George Richmond's painting of Swinburne and his sisters in childhood (click to enlarge and for more information).

Christopher Hollis's history of Eton contains the following description of Swinburne by his cousin Lord Redesdale:

What a fragile little creature he seemed as he stood there between his father and mother, with his wondering eyes fixed upon me! Under his arm he hugged Bowdler's Shakespeare, a very precious treasure, bound in brown leather, with, for a marker, a narrow slip of ribbon, blue I think, with a button of that most heathenish marqueterie called Tunbridge ware dangling from the end of it. He was strangely tiny. His limbs were small and delicate; and his sloping shoulders looked far too weak to carry his great head, the size of which was exag- gerated by the tousled mass of red hair standing almost at right angles to it. Hero-worshippers talk of his hair as having been a 'golden aureole'. At that time there was nothing golden about it. Red, violent, aggressive red it was, unmistakeable, unpoetical carrots.

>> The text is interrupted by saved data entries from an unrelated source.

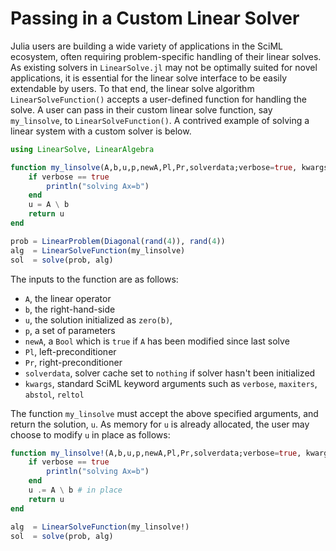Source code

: # Passing in a Custom Linear Solver
Julia users are building a wide variety of applications in the SciML ecosystem,
often requiring problem-specific handling of their linear solves. As existing solvers in `LinearSolve.jl` may not
be optimally suited for novel applications, it is essential for the linear solve
interface to be easily extendable by users. To that end, the linear solve algorithm
`LinearSolveFunction()` accepts a user-defined function for handling the solve. A
user can pass in their custom linear solve function, say `my_linsolve`, to
`LinearSolveFunction()`. A contrived example of solving a linear system with a custom solver is below.
```julia
using LinearSolve, LinearAlgebra

function my_linsolve(A,b,u,p,newA,Pl,Pr,solverdata;verbose=true, kwargs...)
    if verbose == true
        println("solving Ax=b")
    end
    u = A \ b
    return u
end

prob = LinearProblem(Diagonal(rand(4)), rand(4))
alg  = LinearSolveFunction(my_linsolve)
sol  = solve(prob, alg)
```
The inputs to the function are as follows:
- `A`, the linear operator
- `b`, the right-hand-side
- `u`, the solution initialized as `zero(b)`,
- `p`, a set of parameters
- `newA`, a `Bool` which is `true` if `A` has been modified since last solve
- `Pl`, left-preconditioner
- `Pr`, right-preconditioner
- `solverdata`, solver cache set to `nothing` if solver hasn't been initialized
- `kwargs`, standard SciML keyword arguments such as `verbose`, `maxiters`, `abstol`, `reltol`

The function `my_linsolve` must accept the above specified arguments, and return
the solution, `u`. As memory for `u` is already allocated, the user may choose
to modify `u` in place as follows:
```julia
function my_linsolve!(A,b,u,p,newA,Pl,Pr,solverdata;verbose=true, kwargs...)
    if verbose == true
        println("solving Ax=b")
    end
    u .= A \ b # in place
    return u
end

alg  = LinearSolveFunction(my_linsolve!)
sol  = solve(prob, alg)
```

His features were small and beautiful, chiselled as daintily as those of some Greek sculptor's masterpiece. His skin was very white — not unhealthy but a transparent tinted white, such as one sees in the petals of some roses. His face was the very replica of that of his dear mother, and she was one of the most refined and lovely of women. Another characteristic which Algernon inherited from his mother was the voice. All who knew him must remember that exquisitely soft voice with a rather sing-song intonation .. . . His language, even at that age, was beautiful, fanciful and richly varied. Altogether my recollection of him in those school days is that of a fascinating, most loveable little fellow. It is but a child's impression of a child. But I believe it to be just. [pp. 291-92; Hollis does not provide a source of Lord Redesdale's words.]

References

Hollis, Christopher. Eton: A History. London: Hollis and Carter, 1960.